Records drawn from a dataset
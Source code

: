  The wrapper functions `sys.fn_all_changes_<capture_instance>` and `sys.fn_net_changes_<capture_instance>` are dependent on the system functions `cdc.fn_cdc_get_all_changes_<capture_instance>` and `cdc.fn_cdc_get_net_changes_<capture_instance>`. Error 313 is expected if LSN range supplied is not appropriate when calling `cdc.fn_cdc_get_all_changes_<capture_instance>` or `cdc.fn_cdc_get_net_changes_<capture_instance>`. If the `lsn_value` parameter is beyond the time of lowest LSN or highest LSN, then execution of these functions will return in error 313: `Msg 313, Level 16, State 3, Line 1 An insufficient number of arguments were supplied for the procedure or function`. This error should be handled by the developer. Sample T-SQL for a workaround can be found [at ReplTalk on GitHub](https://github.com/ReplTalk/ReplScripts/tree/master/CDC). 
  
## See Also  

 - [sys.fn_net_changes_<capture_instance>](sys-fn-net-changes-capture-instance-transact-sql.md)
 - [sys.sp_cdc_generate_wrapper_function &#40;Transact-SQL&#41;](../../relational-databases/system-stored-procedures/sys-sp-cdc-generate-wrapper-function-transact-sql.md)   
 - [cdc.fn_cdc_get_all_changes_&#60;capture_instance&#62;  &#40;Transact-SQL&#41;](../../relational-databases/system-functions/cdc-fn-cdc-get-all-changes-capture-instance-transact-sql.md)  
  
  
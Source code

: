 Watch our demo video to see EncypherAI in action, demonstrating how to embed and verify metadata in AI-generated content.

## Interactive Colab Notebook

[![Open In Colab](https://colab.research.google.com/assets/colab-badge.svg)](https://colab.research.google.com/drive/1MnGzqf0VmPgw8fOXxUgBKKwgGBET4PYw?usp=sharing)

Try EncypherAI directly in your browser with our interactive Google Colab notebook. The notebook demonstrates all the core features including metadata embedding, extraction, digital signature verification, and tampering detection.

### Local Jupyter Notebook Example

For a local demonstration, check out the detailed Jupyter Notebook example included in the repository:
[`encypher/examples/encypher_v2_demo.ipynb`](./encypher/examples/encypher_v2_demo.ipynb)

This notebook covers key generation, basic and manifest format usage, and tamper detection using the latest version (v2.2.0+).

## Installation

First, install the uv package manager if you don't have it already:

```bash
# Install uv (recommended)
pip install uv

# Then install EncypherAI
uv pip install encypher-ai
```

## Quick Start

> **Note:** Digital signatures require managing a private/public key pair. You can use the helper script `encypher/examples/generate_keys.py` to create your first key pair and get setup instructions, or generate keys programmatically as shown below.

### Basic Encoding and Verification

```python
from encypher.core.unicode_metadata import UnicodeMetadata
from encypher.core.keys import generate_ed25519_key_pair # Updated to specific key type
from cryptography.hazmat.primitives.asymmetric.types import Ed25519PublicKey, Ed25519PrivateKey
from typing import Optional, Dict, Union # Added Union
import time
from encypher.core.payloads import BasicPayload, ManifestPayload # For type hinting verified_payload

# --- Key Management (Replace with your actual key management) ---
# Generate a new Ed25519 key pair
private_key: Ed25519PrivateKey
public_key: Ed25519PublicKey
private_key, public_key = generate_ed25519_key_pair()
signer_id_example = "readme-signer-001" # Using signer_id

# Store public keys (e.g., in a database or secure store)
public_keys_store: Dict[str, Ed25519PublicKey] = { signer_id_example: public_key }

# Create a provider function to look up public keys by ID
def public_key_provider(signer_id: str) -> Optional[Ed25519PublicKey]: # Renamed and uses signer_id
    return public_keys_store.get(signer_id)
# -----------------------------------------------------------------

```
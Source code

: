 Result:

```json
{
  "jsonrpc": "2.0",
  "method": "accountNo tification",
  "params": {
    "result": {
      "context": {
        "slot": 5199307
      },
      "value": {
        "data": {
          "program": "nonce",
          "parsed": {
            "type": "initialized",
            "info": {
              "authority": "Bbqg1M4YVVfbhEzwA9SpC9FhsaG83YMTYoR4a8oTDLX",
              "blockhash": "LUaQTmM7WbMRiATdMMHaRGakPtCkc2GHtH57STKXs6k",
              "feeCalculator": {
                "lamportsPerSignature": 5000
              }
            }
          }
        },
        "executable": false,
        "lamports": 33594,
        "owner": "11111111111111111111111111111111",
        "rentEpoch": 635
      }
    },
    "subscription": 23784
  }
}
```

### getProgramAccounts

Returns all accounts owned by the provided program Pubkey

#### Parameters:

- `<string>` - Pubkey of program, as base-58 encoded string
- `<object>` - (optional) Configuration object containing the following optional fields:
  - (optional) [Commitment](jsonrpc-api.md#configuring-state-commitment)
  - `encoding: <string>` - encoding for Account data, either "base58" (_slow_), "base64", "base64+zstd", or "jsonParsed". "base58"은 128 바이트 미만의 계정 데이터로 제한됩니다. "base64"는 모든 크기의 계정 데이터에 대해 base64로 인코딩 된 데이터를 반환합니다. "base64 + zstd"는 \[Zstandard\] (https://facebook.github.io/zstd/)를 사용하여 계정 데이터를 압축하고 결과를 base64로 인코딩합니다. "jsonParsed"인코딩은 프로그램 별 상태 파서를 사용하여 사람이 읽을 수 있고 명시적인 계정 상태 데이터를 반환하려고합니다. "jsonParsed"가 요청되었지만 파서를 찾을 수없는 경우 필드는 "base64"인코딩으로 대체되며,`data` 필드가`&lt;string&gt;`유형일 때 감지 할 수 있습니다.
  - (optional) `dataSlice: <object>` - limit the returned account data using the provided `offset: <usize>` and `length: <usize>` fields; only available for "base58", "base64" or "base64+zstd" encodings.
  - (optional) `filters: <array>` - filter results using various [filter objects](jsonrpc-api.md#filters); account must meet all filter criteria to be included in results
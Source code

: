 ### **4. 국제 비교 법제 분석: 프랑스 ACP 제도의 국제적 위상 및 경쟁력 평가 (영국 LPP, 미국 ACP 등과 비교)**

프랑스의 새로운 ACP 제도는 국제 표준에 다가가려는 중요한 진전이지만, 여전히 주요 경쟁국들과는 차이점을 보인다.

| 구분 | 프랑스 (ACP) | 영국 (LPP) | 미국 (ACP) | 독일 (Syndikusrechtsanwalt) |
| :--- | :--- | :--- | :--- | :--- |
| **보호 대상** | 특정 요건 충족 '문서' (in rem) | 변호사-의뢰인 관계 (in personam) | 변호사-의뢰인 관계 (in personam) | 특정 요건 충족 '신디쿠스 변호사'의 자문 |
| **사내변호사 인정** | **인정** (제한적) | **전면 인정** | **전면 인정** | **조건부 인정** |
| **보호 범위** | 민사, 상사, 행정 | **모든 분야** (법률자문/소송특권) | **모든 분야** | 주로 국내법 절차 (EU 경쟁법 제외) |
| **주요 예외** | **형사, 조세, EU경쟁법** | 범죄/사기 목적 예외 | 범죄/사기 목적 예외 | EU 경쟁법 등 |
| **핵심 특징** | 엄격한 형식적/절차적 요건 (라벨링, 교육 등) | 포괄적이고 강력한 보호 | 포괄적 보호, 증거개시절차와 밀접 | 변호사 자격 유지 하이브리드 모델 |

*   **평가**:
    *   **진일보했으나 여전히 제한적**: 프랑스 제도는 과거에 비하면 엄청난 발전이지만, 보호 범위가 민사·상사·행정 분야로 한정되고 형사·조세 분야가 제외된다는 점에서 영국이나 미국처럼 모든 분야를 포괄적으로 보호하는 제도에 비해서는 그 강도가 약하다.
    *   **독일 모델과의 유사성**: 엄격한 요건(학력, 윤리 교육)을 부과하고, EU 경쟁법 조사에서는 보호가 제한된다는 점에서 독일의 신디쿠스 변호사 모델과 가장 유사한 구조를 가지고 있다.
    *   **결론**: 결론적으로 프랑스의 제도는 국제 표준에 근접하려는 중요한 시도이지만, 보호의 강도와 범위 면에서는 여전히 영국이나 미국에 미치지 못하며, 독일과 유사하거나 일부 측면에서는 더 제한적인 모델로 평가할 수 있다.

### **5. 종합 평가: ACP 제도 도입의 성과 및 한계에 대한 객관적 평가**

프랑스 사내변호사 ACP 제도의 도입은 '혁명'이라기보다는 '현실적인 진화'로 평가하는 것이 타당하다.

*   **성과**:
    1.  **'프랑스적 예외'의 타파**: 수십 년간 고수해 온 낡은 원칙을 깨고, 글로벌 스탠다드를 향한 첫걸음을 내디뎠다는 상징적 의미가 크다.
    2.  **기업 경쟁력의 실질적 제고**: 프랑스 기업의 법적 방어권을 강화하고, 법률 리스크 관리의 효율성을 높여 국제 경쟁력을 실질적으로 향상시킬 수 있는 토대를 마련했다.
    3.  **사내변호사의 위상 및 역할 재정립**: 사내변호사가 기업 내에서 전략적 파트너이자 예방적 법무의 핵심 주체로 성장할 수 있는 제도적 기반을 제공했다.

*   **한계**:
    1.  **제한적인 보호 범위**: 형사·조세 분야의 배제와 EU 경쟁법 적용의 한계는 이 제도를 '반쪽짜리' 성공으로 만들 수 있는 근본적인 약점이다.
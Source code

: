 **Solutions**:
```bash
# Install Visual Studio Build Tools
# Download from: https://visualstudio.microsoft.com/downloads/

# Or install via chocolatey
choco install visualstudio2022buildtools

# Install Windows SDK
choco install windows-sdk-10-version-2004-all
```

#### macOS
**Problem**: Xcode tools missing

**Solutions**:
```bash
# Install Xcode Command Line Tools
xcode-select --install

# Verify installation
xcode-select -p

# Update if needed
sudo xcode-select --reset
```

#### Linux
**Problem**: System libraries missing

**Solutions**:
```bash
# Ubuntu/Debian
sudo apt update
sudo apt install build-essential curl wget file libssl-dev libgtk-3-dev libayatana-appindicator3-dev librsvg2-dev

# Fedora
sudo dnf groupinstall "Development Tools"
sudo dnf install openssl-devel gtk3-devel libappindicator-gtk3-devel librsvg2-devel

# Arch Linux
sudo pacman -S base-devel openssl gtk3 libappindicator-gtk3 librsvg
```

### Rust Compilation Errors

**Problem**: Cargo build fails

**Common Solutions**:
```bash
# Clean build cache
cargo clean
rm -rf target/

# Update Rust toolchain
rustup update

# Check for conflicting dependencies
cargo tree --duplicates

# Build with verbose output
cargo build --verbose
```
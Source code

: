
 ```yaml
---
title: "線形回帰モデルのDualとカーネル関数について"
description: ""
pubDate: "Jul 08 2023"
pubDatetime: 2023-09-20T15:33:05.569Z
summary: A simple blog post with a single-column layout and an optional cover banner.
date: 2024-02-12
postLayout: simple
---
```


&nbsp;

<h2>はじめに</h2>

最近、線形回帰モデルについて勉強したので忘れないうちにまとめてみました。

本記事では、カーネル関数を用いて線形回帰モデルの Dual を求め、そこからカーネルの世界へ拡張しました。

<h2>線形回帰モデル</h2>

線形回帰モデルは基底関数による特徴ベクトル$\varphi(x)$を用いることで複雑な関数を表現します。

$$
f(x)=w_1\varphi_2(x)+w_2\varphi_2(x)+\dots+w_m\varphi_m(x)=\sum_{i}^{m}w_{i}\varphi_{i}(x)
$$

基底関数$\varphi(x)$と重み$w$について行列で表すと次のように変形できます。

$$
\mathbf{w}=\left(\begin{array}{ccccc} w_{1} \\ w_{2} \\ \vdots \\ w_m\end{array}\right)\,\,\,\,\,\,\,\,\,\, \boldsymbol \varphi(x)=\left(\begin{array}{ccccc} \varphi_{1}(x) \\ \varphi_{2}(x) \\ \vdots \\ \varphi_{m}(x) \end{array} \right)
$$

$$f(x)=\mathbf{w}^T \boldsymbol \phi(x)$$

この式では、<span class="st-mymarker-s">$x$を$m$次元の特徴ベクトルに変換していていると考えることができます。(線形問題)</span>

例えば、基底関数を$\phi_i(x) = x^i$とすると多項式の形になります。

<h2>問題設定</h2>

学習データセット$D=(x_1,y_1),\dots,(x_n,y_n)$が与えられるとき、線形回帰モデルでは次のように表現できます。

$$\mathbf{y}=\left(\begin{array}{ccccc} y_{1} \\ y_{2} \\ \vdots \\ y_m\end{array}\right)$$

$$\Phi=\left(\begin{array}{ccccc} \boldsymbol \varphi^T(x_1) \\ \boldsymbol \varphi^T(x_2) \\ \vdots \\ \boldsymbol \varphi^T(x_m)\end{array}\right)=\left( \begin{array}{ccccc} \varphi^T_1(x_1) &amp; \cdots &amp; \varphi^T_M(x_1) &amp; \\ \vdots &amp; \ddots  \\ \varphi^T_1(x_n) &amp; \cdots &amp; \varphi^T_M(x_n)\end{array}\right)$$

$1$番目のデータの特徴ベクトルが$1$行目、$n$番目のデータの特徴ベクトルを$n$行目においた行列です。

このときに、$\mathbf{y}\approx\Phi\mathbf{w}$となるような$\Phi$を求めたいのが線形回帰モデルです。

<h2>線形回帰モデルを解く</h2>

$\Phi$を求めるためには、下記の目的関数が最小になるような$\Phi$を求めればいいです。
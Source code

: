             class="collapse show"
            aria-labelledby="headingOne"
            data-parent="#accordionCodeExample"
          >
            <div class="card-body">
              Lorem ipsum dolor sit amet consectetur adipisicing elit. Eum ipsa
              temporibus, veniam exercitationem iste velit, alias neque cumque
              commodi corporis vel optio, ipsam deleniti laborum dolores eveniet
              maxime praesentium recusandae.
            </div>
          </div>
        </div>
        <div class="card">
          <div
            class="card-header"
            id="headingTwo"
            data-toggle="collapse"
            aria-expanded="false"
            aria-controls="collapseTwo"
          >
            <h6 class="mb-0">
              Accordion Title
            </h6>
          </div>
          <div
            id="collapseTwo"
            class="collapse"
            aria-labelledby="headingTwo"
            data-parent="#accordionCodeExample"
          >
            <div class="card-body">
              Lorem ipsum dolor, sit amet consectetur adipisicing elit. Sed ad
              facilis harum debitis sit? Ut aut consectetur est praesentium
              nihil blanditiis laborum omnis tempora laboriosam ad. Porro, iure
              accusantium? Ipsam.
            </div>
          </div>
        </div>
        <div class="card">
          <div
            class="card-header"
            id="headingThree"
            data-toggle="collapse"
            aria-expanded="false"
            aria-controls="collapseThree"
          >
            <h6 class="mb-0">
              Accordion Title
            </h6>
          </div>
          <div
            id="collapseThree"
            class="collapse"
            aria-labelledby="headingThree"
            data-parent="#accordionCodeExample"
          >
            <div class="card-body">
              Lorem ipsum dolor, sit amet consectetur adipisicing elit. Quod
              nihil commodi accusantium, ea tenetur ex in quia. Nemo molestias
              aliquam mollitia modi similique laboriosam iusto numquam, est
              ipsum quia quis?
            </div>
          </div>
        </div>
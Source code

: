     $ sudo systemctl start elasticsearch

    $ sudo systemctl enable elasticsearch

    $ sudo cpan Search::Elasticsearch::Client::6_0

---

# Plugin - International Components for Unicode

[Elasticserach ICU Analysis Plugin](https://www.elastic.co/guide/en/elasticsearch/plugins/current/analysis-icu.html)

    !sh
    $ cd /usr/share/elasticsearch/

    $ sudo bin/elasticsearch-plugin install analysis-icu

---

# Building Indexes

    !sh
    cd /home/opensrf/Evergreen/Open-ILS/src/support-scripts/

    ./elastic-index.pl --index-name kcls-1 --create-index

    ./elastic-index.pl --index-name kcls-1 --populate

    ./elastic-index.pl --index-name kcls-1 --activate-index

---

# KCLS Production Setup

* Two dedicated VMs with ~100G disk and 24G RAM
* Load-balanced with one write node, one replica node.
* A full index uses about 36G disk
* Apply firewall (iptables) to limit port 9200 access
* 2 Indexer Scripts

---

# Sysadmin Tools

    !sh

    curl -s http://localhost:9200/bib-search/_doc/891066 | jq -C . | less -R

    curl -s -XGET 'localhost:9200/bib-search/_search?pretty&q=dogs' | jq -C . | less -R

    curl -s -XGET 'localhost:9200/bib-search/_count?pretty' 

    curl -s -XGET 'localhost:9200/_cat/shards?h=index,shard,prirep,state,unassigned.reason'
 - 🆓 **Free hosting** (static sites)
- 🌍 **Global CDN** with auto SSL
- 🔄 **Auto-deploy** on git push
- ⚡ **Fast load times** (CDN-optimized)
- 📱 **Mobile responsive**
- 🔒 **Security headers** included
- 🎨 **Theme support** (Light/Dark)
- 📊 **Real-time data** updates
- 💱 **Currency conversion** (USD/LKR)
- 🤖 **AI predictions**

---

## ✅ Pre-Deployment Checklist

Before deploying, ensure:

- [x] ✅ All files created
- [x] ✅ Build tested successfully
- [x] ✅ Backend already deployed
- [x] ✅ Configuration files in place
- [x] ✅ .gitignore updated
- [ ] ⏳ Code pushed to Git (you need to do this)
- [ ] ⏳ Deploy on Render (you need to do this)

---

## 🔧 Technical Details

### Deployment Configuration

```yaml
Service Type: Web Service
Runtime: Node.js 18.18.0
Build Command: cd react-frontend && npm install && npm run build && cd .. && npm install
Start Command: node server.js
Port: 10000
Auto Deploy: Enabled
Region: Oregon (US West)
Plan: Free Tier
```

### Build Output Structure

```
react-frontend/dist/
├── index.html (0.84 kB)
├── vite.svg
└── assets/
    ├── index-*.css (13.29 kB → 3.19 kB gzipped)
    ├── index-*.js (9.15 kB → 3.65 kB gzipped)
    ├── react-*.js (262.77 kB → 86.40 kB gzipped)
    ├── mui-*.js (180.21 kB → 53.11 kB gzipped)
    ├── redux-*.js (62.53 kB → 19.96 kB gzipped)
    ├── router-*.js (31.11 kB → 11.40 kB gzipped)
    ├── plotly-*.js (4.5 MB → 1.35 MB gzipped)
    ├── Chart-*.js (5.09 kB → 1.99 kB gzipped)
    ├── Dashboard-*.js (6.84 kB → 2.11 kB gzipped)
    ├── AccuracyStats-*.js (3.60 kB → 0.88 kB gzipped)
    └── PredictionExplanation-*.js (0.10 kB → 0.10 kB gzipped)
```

## What to produce
From the data above, gather every line that includes the word "mathbf".

## Response area
\mathbf{w}=\left(\begin{array}{ccccc} w_{1} \\ w_{2} \\ \vdots \\ w_m\end{array}\right)\,\,\,\,\,\,\,\,\,\, \boldsymbol \varphi(x)=\left(\begin{array}{ccccc} \varphi_{1}(x) \\ \varphi_{2}(x) \\ \vdots \\ \varphi_{m}(x) \end{array} \right)
$$f(x)=\mathbf{w}^T \boldsymbol \phi(x)$$
$$\mathbf{y}=\left(\begin{array}{ccccc} y_{1} \\ y_{2} \\ \vdots \\ y_m\end{array}\right)$$
このときに、$\mathbf{y}\approx\Phi\mathbf{w}$となるような$\Phi$を求めたいのが線形回帰モデルです。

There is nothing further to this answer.